Famoso, seu trabalho influenciou estudiosos europeus e islâmicos por muitos séculos. Compilados em 150 d.C., os mapas em si não traziam novidades, já que se baseavam em obras anteriores, mas Ptolomeu fez o favor de incluir o método que utilizou para produzi-los, ajudando quem quer que fosse reproduzir o esforço cartográfico.
(O mapa de Ptolemeu,
reconstituído da sua obra Geografia (ca. 150), indicando as nações
"Sérica" e "Sinas" (China) à direita, além da ilha
Taprobana (Seri Lanca) e a "Quersoneso Áureo" (península do Sueste
Asiático). Este mapa usa a projeção cônica equidistante meridiana, inventada
por Cláudio Ptolomeu.)
Isso não quer dizer que ele
não tenha contribuído à ciência — além de coordenadas detalhadas de mais de
8.000 lugares conhecidos pelo astrônomo, ele também introduziu a ideia de
latitude e longitude, usadas por nós até hoje. A Geografia chegou à Europa no
século XV por Constantinopla, sendo reinterpretada por estudiosos.
Os islâmicos, por exemplo, inverteram a orientação do norte como topo do mapa em sua própria obra, e especialistas como Muhammad al-Idrisi se basearam nesse trabalho para fazer mapas muito influentes para os exploradores e cartógrafos franceses, italianos e holandeses até meados do século XVIII.
(A Tabula Rogeriana,
desenhada por al-Idrisi para Rogério II da Sicília em 1154, um dos mapas
mundiais medievais mais avançados. Consolidação moderna, criada a partir das 70
páginas duplas de al-Idrisi, mostradas de cabeça para baixo, já que o original
tinha o Sul no topo.)
Cristóvão Colombo, por exemplo, foi bastante influenciado pelas descrições de Ptolomeu da Ásia, ainda que fossem bastante imprecisas. Foi por isso, em grande parte, que o navegador acreditava estar indo em direção a riquezas facilmente acessíveis quando buscou circunavegar o planeta — com um resultado já conhecido. Quem realmente conseguiu circunavegar o planeta de verdade foi Fernão de Magalhães, há mais de 500 anos.
(Os mistérios do mapa de
1491 que guiou Cristóvão Colombo, O mapa Mundo desenhado por Henricus
Martellus, que terá orientado Cristóvão Colombo.)

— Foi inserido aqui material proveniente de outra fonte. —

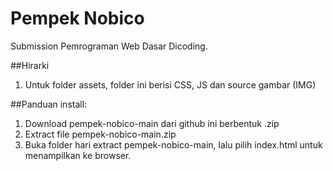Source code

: # Pempek Nobico

Submission Pemrograman Web Dasar Dicoding.

##Hirarki
1. Untuk folder assets, folder ini berisi CSS, JS dan source gambar (IMG)

##Panduan install:
1. Download pempek-nobico-main dari github ini berbentuk .zip
2. Extract file pempek-nobico-main.zip 
3. Buka folder hari extract pempek-nobico-main, lalu pilih index.html untuk menampilkan ke browser.
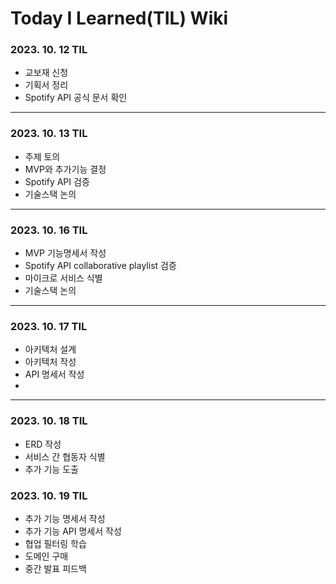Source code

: # Today I Learned(TIL) Wiki

### 2023. 10. 12 TIL

- 교보재 신청
- 기획서 정리
- Spotify API 공식 문서 확인

---

### 2023. 10. 13 TIL

- 주제 토의
- MVP와 추가기능 결정
- Spotify API 검증
- 기술스택 논의

---

### 2023. 10. 16 TIL

- MVP 기능명세서 작성
- Spotify API collaborative playlist 검증
- 마이크로 서비스 식별
- 기술스택 논의

---

### 2023. 10. 17 TIL

- 아키텍처 설계
- 아키텍처 작성
- API 명세서 작성
- 
---

### 2023. 10. 18 TIL

- ERD 작성
- 서비스 간 협동자 식별
- 추가 기능 도출

### 2023. 10. 19 TIL

- 추가 기능 명세서 작성
- 추가 기능 API 명세서 작성
- 협업 필터링 학습
- 도메인 구매
- 중간 발표 피드백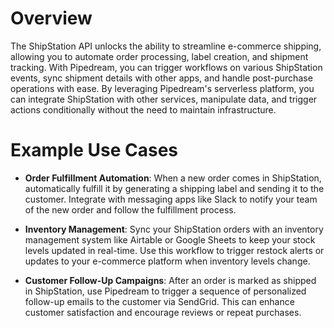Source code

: # Overview

The ShipStation API unlocks the ability to streamline e-commerce shipping, allowing you to automate order processing, label creation, and shipment tracking. With Pipedream, you can trigger workflows on various ShipStation events, sync shipment details with other apps, and handle post-purchase operations with ease. By leveraging Pipedream's serverless platform, you can integrate ShipStation with other services, manipulate data, and trigger actions conditionally without the need to maintain infrastructure.

# Example Use Cases

- **Order Fulfillment Automation**: When a new order comes in ShipStation, automatically fulfill it by generating a shipping label and sending it to the customer. Integrate with messaging apps like Slack to notify your team of the new order and follow the fulfillment process.

- **Inventory Management**: Sync your ShipStation orders with an inventory management system like Airtable or Google Sheets to keep your stock levels updated in real-time. Use this workflow to trigger restock alerts or updates to your e-commerce platform when inventory levels change.

- **Customer Follow-Up Campaigns**: After an order is marked as shipped in ShipStation, use Pipedream to trigger a sequence of personalized follow-up emails to the customer via SendGrid. This can enhance customer satisfaction and encourage reviews or repeat purchases.
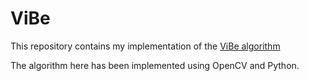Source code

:# ViBe
This repository contains my implementation of the [ViBe algorithm](http://orbi.ulg.ac.be/bitstream/2268/145853/1/Barnich2011ViBe.pdf)

The algorithm here has been implemented using OpenCV and Python.
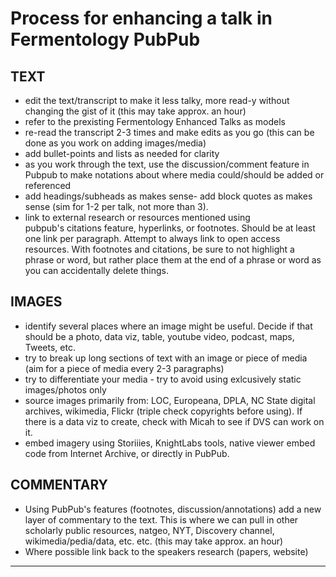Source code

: Process for enhancing a talk in Fermentology PubPub
===

TEXT
---
- edit the text/transcript to make it less talky, more read-y without changing the gist of it (this may take approx. an hour)
- refer to the prexisting Fermentology Enhanced Talks as models 
- re-read the transcript 2-3 times and make edits as you go (this can be done as you work on adding images/media)
- add bullet-points and lists as needed for clarity 
- as you work through the text, use the discussion/comment feature in Pubpub to make notations about where media could/should be added or referenced
- add headings/subheads as makes sense- add block quotes as makes sense (sim for 1-2 per talk, not more than 3). 
- link to external research or resources mentioned using pubpub's citations feature, hyperlinks, or footnotes. Should be at least one link per paragraph. Attempt to always link to open access resources. With footnotes and citations, be sure to not highlight a phrase or word, but rather place them at the end of a phrase or word as you can accidentally delete things.

IMAGES
---
- identify several places where an image might be useful. Decide if that should be a photo, data viz, table, youtube video, podcast, maps, Tweets, etc. 
- try to break up long sections of text with an image or piece of media (aim for a piece of media every 2-3 paragraphs)
- try to differentiate your media - try to avoid using exlcusively static images/photos only
- source images primarily from: LOC, Europeana, DPLA, NC State digital archives, wikimedia, Flickr (triple check copyrights before using). If there is a data viz to create, check with Micah to see if DVS can work on it. 
- embed imagery using Storiiies, KnightLabs tools, native viewer embed code from Internet Archive, or directly in PubPub. 

COMMENTARY
---
- Using PubPub's features (footnotes, discussion/annotations) add a new layer of commentary to the text. This is where we can pull in other scholarly public resources, natgeo, NYT, Discovery channel, wikimedia/pedia/data, etc. etc. (this may take approx. an hour)
- Where possible link back to the speakers research (papers, website) 
---
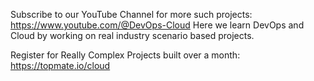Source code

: Subscribe to our YouTube Channel for more such projects: https://www.youtube.com/@DevOps-Cloud
Here we learn DevOps and Cloud by working on real industry scenario based projects.

Register for Really Complex Projects built over a month:
https://topmate.io/cloud


# <Title>
Project Description:

Solution Design:

Submission Details:

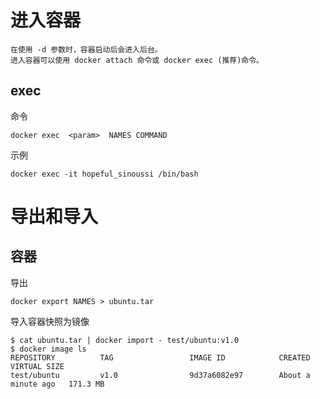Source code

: 
# 进入容器

	在使用 -d 参数时，容器启动后会进入后台。
	进入容器可以使用 docker attach 命令或 docker exec (推荐)命令。

## exec 

命令

	docker exec  <param>  NAMES COMMAND 
	

示例

    docker exec -it hopeful_sinoussi /bin/bash



# 导出和导入

## 容器

导出

    docker export NAMES > ubuntu.tar

导入容器快照为镜像

    $ cat ubuntu.tar | docker import - test/ubuntu:v1.0
    $ docker image ls
    REPOSITORY          TAG                 IMAGE ID            CREATED              VIRTUAL SIZE
    test/ubuntu         v1.0                9d37a6082e97        About a minute ago   171.3 MB
 
 
    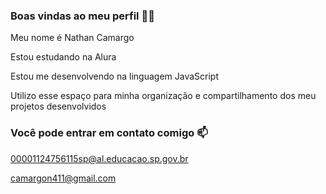 ### Boas vindas ao meu perfil 💙💙

Meu nome é Nathan Camargo

Estou estudando na Alura

Estou me desenvolvendo na linguagem JavaScript

Utilizo esse espaço para minha organização e compartilhamento dos meu projetos desenvolvidos

### Você pode entrar em contato comigo 📫


00001124756115sp@al.educacao.sp.gov.br

camargon411@gmail.com
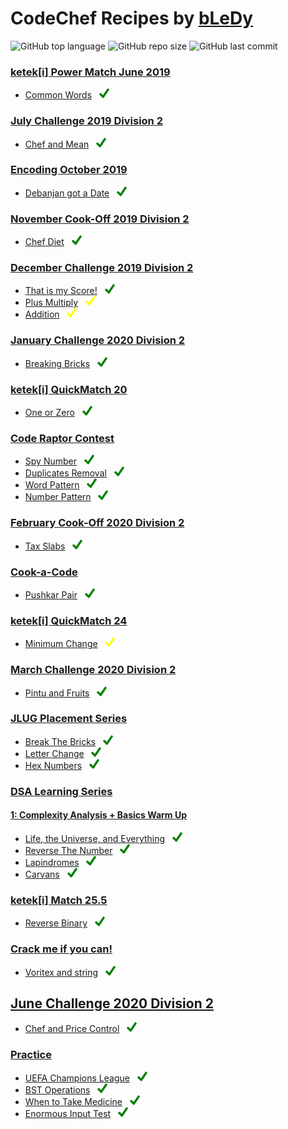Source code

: # CodeChef Recipes by [bLeDy](https://www.codechef.com/users/bledy)

![GitHub top language](https://img.shields.io/github/languages/top/ibledy/codechef-recipes)
![GitHub repo size](https://img.shields.io/github/repo-size/ibledy/codechef-recipes)
![GitHub last commit](https://img.shields.io/github/last-commit/ibledy/codechef-recipes)


### [ketek[i] Power Match June 2019](https://www.codechef.com/KQ162019)
- [Common Words](KQ162019/QM16A/main.py) &nbsp; [![green_check]](https://www.codechef.com/KQ162019/problems/QM16A)


### [July Challenge 2019 Division 2](https://www.codechef.com/JULY19B)
- [Chef and Mean](JULY19B/CHFM/main.py) &nbsp; [![green_check]](https://www.codechef.com/JULY19B/problems/CHFM)


### [Encoding October 2019](https://www.codechef.com/ENOC2019)
- [Debanjan got a Date](ENOC2019/EN123/main.py) &nbsp; [![green_check]](https://www.codechef.com/ENOC2019/problems/EN123)


### [November Cook-Off 2019 Division 2](https://www.codechef.com/COOK112B)
- [Chef Diet](COOK112B/DIET/main.py) &nbsp; [![green_check]](https://www.codechef.com/COOK112B/problems/DIET)


### [December Challenge 2019 Division 2](https://www.codechef.com/DEC19B)
- [That is my Score!](DEC19B/WATSCORE/main.py) &nbsp; [![green_check]](https://www.codechef.com/DEC19B/problems/WATSCORE)
- [Plus Multiply](DEC19B/PLMU/main.py) &nbsp; [![yellow_check]](https://www.codechef.com/DEC19B/problems/PLMU)
- [Addition](DEC19B/BINADD/main.py) &nbsp; [![yellow_check]](https://www.codechef.com/DEC19B/problems/BINADD)


### [January Challenge 2020 Division 2](https://www.codechef.com/JAN20B)
- [Breaking Bricks](JAN20B/BRKBKS/main.py) &nbsp; [![green_check]](https://www.codechef.com/JAN20B/problems/BRKBKS)


### [ketek[i] QuickMatch 20](https://www.codechef.com/QM202020)
- [One or Zero](QM202020/QM20A/main.py) &nbsp; [![green_check]](https://www.codechef.com/QM202020/problems/QM20A)


### [Code Raptor Contest](https://www.codechef.com/CRPC2020)
- [Spy Number](CRPC2020/SPY05/main.py) &nbsp; [![green_check]](https://www.codechef.com/CRPC2020/problems/SPY05)
- [Duplicates Removal](CRPC2020/REMDUP01/main.py) &nbsp; [![green_check]](https://www.codechef.com/CRPC2020/problems/REMDUP01)
- [Word Pattern](CRPC2020/WOPAT04/main.py) &nbsp; [![green_check]](https://www.codechef.com/CRPC2020/problems/WOPAT04)
- [Number Pattern](CRPC2020/NUMPAT02/main.py) &nbsp; [![green_check]](https://www.codechef.com/CRPC2020/problems/NUMPAT02)


### [February Cook-Off 2020 Division 2](https://www.codechef.com/COOK115B)
- [Tax Slabs](COOK115B/SLAB/main.py) &nbsp; [![green_check]](https://www.codechef.com/COOK115B/problems/SLAB)


### [Cook-a-Code](https://www.codechef.com/CACD2020)
- [Pushkar Pair](CACD2020/PPPR/main.py) &nbsp; [![green_check]](https://www.codechef.com/CACD2020/problems/PPPR)


### [ketek[i] QuickMatch 24](https://www.codechef.com/QM242020)
- [Minimum Change](QM242020/KQM24A/main.py) &nbsp; [![yellow_check]](https://www.codechef.com/QM242020/problems/KQM24A)


### [March Challenge 2020 Division 2](https://www.codechef.com/MARCH20B)
- [Pintu and Fruits](MARCH20B/CHPINTU/main.py) &nbsp; [![green_check]](https://www.codechef.com/MARCH20B/problems/CHPINTU)


### [JLUG Placement Series](https://www.codechef.com/JLUG2020)
- [Break The Bricks](JLUG2020/BRKTBRK/main.py) &nbsp; [![green_check]](https://www.codechef.com/JLUG2020/problems/BRKTBRK)
- [Letter Change](JLUG2020/LTRCHNG/main.py) &nbsp; [![green_check]](https://www.codechef.com/JLUG2020/problems/LTRCHNG)
- [Hex Numbers](JLUG2020/HXTDC/main.py) &nbsp; [![green_check]](https://www.codechef.com/JLUG2020/problems/HXTDC)


### [DSA Learning Series](https://www.codechef.com/LEARNDSA)
#### [1: Complexity Analysis + Basics Warm Up](https://www.codechef.com/LRNDSA01)
- [Life, the Universe, and Everything](LEARNDSA/LRNDSA01/TEST/main.py) &nbsp; [![green_check]](https://www.codechef.com/LRNDSA01/problems/TEST)
- [Reverse The Number](LEARNDSA/LRNDSA01/FLOW007/main.py) &nbsp; [![green_check]](https://www.codechef.com/LRNDSA01/problems/FLOW007)
- [Lapindromes](LEARNDSA/LRNDSA01/LAPIN/main.py) &nbsp; [![green_check]](https://www.codechef.com/LRNDSA01/problems/LAPIN)
- [Carvans](LEARNDSA/LRNDSA01/CARVANS/main.py) &nbsp; [![green_check]](https://www.codechef.com/LRNDSA01/problems/CARVANS)


### [ketek[i] Match 25.5](https://www.codechef.com/KM252020)
- [Reverse Binary](KM252020/QM25P5A/main.py) &nbsp; [![green_check]](https://www.codechef.com/KM252020/problems/QM25P5A)


### [Crack me if you can!](https://www.codechef.com/CMYC2020)
- [Voritex and string](CMYC2020/CXORJ/main.py) &nbsp; [![green_check]](https://www.codechef.com/CMYC2020/problems/CXORJ)


## [June Challenge 2020 Division 2](https://www.codechef.com/JUNE20B)
- [Chef and Price Control](JUNE20B/PRICECON/main.py) &nbsp; [![green_check]](https://www.codechef.com/JUNE20B/problems/PRICECON)


### [Practice](https://www.codechef.com/problems/school)
- [UEFA Champions League](PRACTICE/UCL/main.py) &nbsp; [![green_check]](https://www.codechef.com/problems/UCL)
- [BST Operations](PRACTICE/BSTOPS/main.py) &nbsp; [![green_check]](https://www.codechef.com/problems/BSTOPS)
- [When to Take Medicine](PRACTICE/MEDIC/main.py) &nbsp; [![green_check]](https://www.codechef.com/problems/MEDIC)
- [Enormous Input Test](PRACTICE/INTEST/main.py) &nbsp; [![green_check]](https://www.codechef.com/problems/INTEST)


[yellow_check]: assets/yellow_check.png "Partially Solved (link to problem)"
[green_check]: assets/green_check.png "Fully Solved (link to problem)"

Antes do fim, uma revolução
Antes da chegada dos
satélites, que mudariam a cartografia para sempre, outra revolução ajudou na
fabricação dos mapas — a bússola magnética. O ser humano já conhecia o
magnetismo há muito tempo, mas foi só em torno do século XIII que a aplicação
do conceito em aparelhos confiáveis se tornou possível.
Os mapas antes dessa invenção ficaram obsoletos, e foi criado o mapa portulano, uma espécie de guia náutico. Ele ajudava os viajantes a ir de porto a porto, já que seu desenho era feito para poder ser visto de qualquer ângulo — cada porto tinha uma rosa dos ventos própria, se ramificando por todo o mapa, facilitando o cálculo da viagem de um lugar a outro.
(As mais antigas
cartas-portulano: Carta Pisana (c. 1275) e a de Giovanni da Carignano (c.
1307).)
Foi em um mapa portulano, inclusive, que foi desenhada a primeira rosa dos ventos. Era o Atlas Catalão, feito por cartógrafos para o rei francês Carlos V ao compilar muitos outros mapas. Embora a autoria seja pouco clara, acredita-se que o judeu maiorquino (da ilha de Mallorca) Abraão Cresques tenha sido o responsável.
(Pormenor
do Atlas Catalão (c. 1375).)
Seu mapa é uma ótima
representação temática de como se pensava que fosse o mundo, cheio de detalhes
importantes de locais reais, mas também incluindo desenhos fantásticos de
sereias e criaturas lendárias diversas. Ter muitas fontes acabava gerando a
inclusão de mitos e histórias de viajantes, com monstros marinhos e dragões e,
muitas vezes, terras lendárias apenas especuladas, nunca visitadas.
Com o aperfeiçoamento dos
métodos de checagem e refinamento das medições, os próximos séculos viram o
surgimento de mapas mais precisos e úteis, sem tanta fantasia — é seguro dizer
que, antes dos satélites, que tiraram a primeira foto espacial do mundo em
1959, tínhamos mapas precisos, sim. Só levava muito mais tempo para fazê-los,
mesmo com a advento de fotografias aéreas.